Mein Problem: In der Vorschau und im Layout sieht alles aus wie es soll, jedoch nach dem Rendern/DVD Ausgeben/Image erstellen sehen die Schaltflächen mist aus. Es werden Rahmen und Grafiken Zerschnitten und fehlerhaft dargestellt. Und die Auflösung ist um ein vielfaches schlechter. Hat jemand ähliche erfahrungen? Welche auflösung hat das finale Menü auf der DVD? Sieht nicht wirklich wie 720x576 aus, kann ich die Menüs in Photoshop einfach resizen um dem vorzubeugen? Ich habe angst das mir die Daten verloren gehen nach einer Größenänderung, und ich alles neu VErknüpfen muss, was ewigkeiten gedauert hat.

Ich wede im laufe des tages noch Fotos hochladen.

Ich wäre wirklich sehr dankbar für Hilfe!

Danke


----------



## Martin Schaefer (18. September 2012)

Hi dixone,

Screenshots wären da sicher sehr hilfreich, um dem Probkem auf den Grund gehen zu können. 

Aber trotzdem schonmal zwei kleine Hinweise:

1. Es ist immer hilfreich, wenn man die Möglichkeit hat, das Projekt auf einem externen Videomonitor vorschauen zu können. Dann erkennt man bereits beim Authoring evtl. Probleme.

Warum ist das speziell in deinem Fall so hilfreich?
Computermonitore zeigen kein "interlaced" Bild an, wie es herkömmliche PAL SD Monitore oder Fernseher tun. Dieses leidige Zeilensprungverfahren hat schon manchen Online-Editor an den Rand des Wahnsinns gebracht, wenn er keine richtige Vorschaumöglichkeit hatte. 

Es gibt in Encore die Möglichkeit, spezielle Hardware für externe Videovorschau zu nutzen. Ein sehr bekannter Hersteller derartiger Hardware ist Blackmagic Design. http://www.blackmagicdesign.com

2. Wegen der eben geschilderten Probleme mit interlaced Video muss man insbesondere mit feinen Strukturen sehr vorsichtig sein. Schmale Ränder, feine Raster usw. können ganz verflixt ausfransen oder verschwinden oder wüste Interferenzen erzeugen.

Viele Grüße
Martin


----------



## dixone (18. September 2012)

hier die bilder, es ist alles immer an der selben stelle zerschnitten, als wenn ein raster drüber liegt, bzw alles verrutscht wurde...
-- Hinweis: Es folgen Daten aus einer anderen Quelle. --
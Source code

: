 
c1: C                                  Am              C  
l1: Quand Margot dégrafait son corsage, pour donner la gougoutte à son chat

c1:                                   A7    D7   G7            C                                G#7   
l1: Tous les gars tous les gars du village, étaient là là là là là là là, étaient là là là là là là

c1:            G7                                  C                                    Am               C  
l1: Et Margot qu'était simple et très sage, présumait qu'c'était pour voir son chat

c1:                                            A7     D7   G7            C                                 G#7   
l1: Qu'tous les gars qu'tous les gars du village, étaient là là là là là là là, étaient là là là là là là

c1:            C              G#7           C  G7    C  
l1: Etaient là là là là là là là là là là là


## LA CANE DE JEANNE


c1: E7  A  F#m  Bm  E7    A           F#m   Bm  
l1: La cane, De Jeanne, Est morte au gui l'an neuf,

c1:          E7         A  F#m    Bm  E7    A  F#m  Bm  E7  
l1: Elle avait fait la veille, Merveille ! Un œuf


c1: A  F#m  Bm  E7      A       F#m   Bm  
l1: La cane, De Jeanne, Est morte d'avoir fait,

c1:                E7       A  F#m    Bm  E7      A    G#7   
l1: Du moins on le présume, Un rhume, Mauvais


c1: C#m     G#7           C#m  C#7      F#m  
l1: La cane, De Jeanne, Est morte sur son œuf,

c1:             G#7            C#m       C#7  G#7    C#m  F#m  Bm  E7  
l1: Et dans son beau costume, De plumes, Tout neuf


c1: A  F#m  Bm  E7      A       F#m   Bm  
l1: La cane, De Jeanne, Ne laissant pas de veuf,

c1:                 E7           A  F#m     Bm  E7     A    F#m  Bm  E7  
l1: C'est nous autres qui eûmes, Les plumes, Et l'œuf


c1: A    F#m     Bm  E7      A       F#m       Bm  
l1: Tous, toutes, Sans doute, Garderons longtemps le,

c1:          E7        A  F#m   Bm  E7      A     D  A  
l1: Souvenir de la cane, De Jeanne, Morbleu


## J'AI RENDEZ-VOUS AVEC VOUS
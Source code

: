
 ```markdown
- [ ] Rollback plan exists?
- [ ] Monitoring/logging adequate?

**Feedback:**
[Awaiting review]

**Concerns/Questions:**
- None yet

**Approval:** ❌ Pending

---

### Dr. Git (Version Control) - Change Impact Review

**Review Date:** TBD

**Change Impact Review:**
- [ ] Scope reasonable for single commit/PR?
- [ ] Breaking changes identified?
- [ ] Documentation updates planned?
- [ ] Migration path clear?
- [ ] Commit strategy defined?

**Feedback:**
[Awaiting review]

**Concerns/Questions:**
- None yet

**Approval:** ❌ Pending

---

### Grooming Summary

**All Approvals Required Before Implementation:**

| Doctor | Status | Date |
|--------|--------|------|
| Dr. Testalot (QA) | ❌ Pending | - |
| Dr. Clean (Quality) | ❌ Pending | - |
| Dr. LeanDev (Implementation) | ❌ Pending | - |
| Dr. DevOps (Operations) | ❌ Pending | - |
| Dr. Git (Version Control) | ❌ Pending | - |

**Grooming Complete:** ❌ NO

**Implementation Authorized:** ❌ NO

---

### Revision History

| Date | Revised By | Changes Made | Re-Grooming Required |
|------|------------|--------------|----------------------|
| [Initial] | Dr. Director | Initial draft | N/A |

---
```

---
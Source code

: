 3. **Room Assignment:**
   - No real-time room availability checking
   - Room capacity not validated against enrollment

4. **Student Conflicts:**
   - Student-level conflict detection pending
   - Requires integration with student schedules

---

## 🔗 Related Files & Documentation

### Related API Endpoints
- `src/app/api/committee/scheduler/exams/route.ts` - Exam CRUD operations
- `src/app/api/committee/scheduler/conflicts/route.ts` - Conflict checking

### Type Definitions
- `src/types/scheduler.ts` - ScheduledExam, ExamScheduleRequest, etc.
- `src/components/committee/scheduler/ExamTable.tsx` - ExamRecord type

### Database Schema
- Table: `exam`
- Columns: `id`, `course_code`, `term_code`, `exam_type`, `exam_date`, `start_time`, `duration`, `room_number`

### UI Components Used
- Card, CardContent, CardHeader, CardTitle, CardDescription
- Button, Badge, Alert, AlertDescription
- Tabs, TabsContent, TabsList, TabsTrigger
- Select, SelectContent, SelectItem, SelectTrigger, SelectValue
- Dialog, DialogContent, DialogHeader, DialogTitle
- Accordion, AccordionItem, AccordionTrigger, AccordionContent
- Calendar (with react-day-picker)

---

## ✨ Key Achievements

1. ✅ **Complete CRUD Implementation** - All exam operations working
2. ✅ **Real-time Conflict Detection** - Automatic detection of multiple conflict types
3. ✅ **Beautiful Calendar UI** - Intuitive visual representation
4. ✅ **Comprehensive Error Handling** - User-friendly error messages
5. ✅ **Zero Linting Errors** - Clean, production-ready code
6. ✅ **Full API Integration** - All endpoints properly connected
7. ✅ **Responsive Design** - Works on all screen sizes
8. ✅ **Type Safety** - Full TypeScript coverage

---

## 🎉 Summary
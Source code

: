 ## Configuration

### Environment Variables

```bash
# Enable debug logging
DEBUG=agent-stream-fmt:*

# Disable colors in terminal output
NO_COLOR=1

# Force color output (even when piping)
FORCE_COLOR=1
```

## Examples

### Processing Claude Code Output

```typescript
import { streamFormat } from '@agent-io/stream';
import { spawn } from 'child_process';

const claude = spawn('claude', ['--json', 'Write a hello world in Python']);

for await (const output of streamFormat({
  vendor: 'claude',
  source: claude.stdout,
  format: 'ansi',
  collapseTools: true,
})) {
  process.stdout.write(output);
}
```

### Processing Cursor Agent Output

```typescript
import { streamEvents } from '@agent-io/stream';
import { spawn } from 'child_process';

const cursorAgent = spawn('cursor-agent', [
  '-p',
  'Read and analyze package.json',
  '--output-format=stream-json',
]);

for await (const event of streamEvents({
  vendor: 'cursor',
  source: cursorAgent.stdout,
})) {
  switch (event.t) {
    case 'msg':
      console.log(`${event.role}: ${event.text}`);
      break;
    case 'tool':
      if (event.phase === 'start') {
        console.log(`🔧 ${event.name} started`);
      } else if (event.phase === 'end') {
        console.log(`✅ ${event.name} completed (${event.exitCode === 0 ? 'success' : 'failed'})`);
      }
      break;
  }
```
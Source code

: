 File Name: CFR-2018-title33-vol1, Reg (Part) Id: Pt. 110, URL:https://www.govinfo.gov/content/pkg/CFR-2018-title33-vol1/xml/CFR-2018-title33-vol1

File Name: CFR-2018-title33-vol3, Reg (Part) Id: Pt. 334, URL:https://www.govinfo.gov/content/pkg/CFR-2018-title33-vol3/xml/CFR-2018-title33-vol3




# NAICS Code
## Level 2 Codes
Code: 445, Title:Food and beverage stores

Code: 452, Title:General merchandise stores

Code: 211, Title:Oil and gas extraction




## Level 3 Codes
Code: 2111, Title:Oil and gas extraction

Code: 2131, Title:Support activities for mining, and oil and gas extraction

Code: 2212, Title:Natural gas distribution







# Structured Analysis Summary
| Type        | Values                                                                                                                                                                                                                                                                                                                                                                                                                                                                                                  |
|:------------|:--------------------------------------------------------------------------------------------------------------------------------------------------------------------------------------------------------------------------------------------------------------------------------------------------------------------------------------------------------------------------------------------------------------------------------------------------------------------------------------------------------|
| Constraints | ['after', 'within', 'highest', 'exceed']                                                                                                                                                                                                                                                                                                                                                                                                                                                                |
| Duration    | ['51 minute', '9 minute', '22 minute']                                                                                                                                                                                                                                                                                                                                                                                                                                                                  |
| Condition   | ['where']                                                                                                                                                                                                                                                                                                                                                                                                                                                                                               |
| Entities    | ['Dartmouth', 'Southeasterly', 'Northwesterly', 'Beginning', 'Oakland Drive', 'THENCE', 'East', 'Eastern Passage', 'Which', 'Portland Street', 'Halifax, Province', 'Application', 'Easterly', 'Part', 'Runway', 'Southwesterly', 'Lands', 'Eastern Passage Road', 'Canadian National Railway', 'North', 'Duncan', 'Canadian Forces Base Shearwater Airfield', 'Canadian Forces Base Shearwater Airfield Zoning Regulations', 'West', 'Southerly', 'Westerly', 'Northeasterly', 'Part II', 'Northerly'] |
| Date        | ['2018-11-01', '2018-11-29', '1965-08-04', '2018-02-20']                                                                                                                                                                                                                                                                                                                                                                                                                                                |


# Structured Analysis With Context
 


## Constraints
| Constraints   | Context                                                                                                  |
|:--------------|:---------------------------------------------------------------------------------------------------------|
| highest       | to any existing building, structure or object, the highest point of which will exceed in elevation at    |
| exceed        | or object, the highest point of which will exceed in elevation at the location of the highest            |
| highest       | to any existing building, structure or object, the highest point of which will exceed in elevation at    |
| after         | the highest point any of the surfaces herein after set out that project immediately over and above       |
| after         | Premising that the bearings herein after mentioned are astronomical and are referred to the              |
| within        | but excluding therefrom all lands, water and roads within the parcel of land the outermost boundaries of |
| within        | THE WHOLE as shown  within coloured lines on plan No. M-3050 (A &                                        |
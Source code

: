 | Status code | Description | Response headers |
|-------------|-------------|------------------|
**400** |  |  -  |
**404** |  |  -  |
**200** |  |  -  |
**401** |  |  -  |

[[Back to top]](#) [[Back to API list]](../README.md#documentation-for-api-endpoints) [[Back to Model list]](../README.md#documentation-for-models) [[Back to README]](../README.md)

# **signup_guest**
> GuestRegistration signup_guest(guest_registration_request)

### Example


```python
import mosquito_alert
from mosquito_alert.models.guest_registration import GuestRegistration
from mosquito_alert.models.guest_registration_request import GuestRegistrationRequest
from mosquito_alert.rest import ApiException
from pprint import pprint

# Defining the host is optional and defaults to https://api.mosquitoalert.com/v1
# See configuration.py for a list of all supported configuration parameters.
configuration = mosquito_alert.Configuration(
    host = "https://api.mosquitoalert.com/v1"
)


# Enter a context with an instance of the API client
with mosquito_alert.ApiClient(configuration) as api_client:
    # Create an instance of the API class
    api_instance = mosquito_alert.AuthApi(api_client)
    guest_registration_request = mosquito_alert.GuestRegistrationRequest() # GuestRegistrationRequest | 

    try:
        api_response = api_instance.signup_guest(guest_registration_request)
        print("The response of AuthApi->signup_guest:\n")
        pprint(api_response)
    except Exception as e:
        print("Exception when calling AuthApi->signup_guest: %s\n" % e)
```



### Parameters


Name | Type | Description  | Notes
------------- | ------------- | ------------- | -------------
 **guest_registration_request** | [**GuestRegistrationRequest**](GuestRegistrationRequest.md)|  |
ist mir grad ein rätsel...

mit dem zeilensprung sollte es eigtl nichts zu tun haben, damit habe ich auch jahrelange erfahrung, danke für den tip, das kanns eigtl nicht sein, ausser encore rechnet extrem schlecht um...

Hat jemand ne idee woran es liegen könnte****? Wäre wirklich sehr dankbar für Hilfe...


----------



## dixone (28. September 2012)

hmm schade... kann wohl keiner helfen...


----------



## Jan-Frederik Stieler (30. September 2012)

Hi, 
Martin ist grad im Urlaub deshalb kann er zur Zeit nicht antworten. 
Ich kann mir dein Bilder mal die Tage anschauen, weiß aber nicht obs was hilft,hab mit encore schon  nee Ewigkeit nix mehr gemacht.

Viele Grüße


----------